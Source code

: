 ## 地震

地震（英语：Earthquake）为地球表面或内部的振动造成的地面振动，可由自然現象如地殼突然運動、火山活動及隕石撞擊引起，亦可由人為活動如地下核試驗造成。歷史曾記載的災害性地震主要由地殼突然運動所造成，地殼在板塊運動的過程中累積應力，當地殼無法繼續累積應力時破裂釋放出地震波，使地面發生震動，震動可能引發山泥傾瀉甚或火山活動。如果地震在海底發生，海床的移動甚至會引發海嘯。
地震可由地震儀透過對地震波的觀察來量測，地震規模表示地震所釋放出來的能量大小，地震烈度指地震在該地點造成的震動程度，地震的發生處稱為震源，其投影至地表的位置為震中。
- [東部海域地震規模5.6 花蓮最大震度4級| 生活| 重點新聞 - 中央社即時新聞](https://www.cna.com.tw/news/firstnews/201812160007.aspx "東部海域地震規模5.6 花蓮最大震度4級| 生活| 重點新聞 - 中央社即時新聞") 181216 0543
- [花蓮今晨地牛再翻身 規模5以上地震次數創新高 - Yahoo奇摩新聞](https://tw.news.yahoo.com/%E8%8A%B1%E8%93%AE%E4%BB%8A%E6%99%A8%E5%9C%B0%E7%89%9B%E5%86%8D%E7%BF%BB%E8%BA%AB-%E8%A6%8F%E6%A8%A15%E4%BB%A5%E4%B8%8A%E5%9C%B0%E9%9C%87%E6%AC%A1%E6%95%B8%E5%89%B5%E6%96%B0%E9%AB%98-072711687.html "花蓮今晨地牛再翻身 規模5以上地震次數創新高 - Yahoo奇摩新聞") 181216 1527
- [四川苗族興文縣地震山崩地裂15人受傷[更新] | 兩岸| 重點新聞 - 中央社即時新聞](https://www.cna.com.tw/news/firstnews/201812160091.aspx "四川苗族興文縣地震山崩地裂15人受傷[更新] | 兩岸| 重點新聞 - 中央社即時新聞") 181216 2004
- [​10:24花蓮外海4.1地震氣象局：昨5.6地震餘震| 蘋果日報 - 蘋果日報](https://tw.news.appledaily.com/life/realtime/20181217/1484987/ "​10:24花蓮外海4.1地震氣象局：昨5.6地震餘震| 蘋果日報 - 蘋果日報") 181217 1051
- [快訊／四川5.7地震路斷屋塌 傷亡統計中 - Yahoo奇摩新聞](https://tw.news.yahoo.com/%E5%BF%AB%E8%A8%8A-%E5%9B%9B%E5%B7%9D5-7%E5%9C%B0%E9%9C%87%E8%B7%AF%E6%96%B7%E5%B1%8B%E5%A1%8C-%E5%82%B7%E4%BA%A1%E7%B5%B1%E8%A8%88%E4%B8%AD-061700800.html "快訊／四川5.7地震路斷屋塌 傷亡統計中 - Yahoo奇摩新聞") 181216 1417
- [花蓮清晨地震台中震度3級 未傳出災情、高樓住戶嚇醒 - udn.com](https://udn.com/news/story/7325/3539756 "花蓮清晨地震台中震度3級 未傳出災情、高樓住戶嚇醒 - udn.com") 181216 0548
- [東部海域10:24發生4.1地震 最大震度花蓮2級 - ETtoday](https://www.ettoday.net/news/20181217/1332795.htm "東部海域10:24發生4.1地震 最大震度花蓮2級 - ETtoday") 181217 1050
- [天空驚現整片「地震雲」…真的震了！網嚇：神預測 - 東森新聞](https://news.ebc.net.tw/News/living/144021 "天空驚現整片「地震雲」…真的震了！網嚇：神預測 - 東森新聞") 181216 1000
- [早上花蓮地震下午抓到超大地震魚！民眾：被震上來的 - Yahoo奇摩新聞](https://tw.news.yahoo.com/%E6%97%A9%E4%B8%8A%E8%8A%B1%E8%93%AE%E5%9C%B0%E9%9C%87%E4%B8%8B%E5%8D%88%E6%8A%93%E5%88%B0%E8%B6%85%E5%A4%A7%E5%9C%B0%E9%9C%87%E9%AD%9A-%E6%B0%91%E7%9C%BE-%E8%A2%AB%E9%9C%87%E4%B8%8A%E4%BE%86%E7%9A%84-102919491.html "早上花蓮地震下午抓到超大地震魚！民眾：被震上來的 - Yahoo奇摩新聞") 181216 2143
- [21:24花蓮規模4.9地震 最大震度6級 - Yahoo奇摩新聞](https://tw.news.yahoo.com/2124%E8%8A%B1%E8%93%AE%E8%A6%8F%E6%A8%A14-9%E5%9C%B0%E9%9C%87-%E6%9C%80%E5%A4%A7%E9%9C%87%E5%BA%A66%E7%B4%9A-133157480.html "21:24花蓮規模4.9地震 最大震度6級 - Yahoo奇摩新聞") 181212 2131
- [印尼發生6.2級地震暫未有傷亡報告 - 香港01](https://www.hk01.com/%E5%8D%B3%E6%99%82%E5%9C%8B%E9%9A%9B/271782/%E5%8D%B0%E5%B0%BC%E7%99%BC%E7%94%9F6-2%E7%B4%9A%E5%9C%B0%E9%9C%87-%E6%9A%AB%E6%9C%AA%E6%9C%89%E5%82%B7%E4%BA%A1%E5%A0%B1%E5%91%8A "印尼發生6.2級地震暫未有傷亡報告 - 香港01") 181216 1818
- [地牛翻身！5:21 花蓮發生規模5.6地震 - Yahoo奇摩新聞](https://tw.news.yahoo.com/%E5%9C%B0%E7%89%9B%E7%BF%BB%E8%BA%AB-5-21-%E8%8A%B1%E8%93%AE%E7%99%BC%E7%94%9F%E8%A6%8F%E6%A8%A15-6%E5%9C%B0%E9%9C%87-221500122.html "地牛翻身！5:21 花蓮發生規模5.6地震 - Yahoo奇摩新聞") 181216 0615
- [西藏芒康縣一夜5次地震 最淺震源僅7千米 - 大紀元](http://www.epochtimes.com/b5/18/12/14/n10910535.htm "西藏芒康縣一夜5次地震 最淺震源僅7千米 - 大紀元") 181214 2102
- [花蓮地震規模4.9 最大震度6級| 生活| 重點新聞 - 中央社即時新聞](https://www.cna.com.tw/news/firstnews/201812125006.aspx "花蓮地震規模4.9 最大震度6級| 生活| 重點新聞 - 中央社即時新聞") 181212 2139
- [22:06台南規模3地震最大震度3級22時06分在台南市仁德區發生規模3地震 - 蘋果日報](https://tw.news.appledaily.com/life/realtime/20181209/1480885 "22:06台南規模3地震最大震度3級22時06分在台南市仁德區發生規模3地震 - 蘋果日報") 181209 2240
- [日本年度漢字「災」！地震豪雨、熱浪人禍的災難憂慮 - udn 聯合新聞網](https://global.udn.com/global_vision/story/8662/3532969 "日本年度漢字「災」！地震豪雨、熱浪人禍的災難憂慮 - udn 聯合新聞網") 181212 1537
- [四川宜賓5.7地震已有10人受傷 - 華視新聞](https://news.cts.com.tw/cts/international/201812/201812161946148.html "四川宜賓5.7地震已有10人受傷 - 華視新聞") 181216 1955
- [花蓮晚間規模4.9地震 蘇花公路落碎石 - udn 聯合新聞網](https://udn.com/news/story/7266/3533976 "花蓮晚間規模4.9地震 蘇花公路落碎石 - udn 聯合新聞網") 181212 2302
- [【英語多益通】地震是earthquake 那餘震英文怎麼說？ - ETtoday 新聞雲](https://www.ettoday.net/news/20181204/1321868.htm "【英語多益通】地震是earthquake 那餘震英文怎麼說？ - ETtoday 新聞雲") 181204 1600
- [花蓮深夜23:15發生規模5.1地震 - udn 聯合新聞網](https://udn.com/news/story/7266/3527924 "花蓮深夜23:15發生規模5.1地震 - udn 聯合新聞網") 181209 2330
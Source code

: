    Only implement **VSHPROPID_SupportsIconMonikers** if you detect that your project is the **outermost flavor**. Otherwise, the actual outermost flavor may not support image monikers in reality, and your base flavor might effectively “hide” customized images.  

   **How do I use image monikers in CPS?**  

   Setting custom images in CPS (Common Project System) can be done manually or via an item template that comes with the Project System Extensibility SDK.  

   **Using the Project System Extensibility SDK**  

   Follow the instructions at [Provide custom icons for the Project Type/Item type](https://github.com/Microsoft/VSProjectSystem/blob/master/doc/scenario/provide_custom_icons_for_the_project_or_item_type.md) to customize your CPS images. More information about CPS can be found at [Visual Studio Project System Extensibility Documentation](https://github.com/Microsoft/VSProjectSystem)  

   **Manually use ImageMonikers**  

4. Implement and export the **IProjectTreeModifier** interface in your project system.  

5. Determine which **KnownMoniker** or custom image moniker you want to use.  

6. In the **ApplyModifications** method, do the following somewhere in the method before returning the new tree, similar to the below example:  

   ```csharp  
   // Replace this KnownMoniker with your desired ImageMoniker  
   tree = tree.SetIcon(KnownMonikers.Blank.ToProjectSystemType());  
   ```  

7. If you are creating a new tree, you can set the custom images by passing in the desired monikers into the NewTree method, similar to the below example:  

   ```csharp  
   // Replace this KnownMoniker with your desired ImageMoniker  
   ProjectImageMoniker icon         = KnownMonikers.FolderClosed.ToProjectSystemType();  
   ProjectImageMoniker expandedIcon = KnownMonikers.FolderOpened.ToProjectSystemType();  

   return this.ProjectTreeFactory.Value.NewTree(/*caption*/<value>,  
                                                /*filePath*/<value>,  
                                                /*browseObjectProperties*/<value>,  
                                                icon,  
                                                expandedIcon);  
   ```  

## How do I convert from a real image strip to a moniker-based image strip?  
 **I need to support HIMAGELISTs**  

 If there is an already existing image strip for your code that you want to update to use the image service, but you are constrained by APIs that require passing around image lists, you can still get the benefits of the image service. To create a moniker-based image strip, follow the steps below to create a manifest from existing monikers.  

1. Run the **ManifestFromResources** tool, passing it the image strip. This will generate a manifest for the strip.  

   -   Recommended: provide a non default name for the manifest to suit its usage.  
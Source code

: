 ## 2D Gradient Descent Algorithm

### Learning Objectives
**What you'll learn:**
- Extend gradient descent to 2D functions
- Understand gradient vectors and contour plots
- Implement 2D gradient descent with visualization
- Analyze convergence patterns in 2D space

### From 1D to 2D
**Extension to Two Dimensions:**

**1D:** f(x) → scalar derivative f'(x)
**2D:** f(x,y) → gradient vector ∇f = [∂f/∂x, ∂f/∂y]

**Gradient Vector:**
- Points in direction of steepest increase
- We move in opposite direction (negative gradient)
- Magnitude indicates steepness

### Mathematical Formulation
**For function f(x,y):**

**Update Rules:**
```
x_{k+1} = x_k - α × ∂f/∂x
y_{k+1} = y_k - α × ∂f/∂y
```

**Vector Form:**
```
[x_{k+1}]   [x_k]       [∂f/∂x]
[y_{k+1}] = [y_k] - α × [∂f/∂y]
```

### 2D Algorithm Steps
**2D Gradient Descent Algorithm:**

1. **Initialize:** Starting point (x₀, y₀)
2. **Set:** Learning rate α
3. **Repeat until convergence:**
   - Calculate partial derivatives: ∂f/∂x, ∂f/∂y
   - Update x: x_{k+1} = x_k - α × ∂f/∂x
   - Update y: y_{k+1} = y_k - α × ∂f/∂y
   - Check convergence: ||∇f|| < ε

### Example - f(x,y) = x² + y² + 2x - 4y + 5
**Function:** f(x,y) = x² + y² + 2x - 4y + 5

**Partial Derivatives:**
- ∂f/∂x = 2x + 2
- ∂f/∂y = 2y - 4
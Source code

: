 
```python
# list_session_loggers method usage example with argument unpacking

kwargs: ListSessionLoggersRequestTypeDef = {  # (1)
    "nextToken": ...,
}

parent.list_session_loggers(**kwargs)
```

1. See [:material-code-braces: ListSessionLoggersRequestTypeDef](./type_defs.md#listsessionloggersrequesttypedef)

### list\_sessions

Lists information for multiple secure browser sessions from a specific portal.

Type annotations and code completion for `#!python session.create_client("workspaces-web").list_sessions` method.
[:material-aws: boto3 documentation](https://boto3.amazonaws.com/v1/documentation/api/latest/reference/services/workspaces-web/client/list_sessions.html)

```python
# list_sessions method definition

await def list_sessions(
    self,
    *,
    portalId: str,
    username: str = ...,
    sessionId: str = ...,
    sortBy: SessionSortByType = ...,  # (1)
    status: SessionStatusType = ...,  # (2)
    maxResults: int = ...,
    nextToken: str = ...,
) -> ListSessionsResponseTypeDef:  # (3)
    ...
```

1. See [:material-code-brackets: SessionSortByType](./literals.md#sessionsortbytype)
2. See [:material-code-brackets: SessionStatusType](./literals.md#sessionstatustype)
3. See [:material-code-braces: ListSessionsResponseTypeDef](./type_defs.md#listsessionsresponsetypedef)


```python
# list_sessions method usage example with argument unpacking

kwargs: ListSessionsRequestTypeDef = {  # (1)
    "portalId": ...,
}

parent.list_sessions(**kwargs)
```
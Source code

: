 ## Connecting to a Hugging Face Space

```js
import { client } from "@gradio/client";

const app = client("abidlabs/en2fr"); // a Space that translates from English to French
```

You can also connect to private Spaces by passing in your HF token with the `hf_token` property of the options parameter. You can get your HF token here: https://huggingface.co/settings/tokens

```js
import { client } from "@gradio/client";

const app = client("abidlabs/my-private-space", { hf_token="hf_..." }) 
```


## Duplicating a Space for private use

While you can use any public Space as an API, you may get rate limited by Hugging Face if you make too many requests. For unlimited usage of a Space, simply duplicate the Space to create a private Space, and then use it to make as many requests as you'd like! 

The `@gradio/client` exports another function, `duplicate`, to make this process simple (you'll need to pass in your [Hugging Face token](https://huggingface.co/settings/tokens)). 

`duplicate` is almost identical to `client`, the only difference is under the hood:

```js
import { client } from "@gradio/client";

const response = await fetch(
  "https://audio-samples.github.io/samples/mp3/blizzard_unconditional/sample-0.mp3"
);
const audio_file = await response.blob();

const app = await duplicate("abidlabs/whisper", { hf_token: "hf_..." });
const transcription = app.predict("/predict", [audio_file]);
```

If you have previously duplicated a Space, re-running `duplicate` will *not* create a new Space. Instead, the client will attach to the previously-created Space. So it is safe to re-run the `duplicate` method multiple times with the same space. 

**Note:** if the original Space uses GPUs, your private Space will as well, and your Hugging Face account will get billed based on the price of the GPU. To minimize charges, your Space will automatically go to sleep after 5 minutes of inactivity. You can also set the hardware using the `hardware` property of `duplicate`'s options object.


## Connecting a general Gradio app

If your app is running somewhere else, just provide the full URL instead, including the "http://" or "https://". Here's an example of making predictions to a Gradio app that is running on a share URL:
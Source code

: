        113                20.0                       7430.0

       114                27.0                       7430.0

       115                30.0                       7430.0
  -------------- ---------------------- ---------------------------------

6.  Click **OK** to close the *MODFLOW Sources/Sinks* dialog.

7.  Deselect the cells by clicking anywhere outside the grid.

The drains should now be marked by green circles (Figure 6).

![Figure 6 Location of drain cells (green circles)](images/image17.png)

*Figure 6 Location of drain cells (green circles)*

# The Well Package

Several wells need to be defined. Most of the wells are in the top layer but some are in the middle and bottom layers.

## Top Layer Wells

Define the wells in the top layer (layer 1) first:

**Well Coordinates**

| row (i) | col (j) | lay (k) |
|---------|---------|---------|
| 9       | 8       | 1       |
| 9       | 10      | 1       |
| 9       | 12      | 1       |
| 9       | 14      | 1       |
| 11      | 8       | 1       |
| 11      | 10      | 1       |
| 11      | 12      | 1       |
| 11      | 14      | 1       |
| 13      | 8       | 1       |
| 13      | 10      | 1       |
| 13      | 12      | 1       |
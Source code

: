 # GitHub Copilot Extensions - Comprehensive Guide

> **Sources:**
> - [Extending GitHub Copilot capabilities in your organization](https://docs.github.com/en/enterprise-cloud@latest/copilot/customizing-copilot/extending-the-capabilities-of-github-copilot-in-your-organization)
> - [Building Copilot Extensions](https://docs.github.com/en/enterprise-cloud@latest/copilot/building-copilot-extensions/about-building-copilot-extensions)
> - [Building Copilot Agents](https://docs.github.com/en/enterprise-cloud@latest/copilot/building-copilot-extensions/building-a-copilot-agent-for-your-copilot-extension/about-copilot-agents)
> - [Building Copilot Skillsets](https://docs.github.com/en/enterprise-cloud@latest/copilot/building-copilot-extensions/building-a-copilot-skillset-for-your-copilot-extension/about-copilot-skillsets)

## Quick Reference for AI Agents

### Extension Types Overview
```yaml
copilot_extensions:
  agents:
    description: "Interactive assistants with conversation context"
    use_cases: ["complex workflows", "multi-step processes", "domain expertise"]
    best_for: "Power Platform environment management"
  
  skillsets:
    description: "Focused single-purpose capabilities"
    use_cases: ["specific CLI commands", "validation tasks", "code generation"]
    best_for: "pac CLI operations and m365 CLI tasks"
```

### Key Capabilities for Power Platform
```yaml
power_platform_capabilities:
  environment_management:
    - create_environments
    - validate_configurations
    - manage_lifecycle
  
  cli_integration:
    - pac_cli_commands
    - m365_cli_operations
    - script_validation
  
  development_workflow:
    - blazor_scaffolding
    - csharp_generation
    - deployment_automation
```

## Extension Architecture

____________________

▸ **EXERCISE DETAILS**
Go through the lines above. Select every one that has the string "expandedIcon".

▸ **FINISHED EXERCISE**
   ProjectImageMoniker expandedIcon = KnownMonikers.FolderOpened.ToProjectSystemType();  
                                                expandedIcon);  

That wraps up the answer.